*About this task*
Collect every line below that contains the word "Designdetails".
━━ Provided data
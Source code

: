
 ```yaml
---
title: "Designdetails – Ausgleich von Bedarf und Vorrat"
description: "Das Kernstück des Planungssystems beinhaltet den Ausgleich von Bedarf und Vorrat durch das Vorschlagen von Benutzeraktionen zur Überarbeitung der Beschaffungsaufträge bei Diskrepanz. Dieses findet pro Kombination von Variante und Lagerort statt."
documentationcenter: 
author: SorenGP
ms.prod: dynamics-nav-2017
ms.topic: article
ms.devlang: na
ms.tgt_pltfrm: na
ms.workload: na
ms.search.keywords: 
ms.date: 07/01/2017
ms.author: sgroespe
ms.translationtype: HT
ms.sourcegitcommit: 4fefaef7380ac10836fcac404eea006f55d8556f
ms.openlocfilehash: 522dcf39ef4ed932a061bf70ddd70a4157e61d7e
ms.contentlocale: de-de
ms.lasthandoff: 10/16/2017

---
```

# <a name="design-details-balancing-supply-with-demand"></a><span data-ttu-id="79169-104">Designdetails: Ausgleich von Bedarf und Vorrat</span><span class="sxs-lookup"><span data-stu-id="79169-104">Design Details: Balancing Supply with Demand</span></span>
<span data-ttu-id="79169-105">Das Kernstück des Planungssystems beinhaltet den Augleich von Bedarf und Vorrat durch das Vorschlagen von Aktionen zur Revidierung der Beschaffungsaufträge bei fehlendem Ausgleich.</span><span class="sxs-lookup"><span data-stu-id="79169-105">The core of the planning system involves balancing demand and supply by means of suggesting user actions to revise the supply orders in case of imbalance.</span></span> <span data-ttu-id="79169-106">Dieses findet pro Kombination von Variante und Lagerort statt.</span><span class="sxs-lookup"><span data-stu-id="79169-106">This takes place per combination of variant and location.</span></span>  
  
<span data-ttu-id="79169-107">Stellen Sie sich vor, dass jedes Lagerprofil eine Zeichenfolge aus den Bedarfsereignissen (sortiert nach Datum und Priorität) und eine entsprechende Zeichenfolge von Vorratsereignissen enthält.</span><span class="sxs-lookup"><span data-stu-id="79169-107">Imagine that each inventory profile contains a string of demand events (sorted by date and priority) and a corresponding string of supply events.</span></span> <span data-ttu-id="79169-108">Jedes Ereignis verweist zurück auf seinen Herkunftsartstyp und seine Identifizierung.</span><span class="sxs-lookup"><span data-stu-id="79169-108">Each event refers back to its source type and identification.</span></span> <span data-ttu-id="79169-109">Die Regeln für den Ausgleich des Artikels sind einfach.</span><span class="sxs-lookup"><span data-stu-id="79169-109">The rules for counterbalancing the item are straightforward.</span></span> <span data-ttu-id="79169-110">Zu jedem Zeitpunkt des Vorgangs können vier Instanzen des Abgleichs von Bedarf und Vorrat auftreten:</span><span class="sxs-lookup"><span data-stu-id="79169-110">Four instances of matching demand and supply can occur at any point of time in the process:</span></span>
━━━━
*Answer section*
title: "Designdetails – Ausgleich von Bedarf und Vorrat"
# <a name="design-details-balancing-supply-with-demand"></a><span data-ttu-id="79169-104">Designdetails: Ausgleich von Bedarf und Vorrat</span><span class="sxs-lookup"><span data-stu-id="79169-104">Design Details: Balancing Supply with Demand</span></span>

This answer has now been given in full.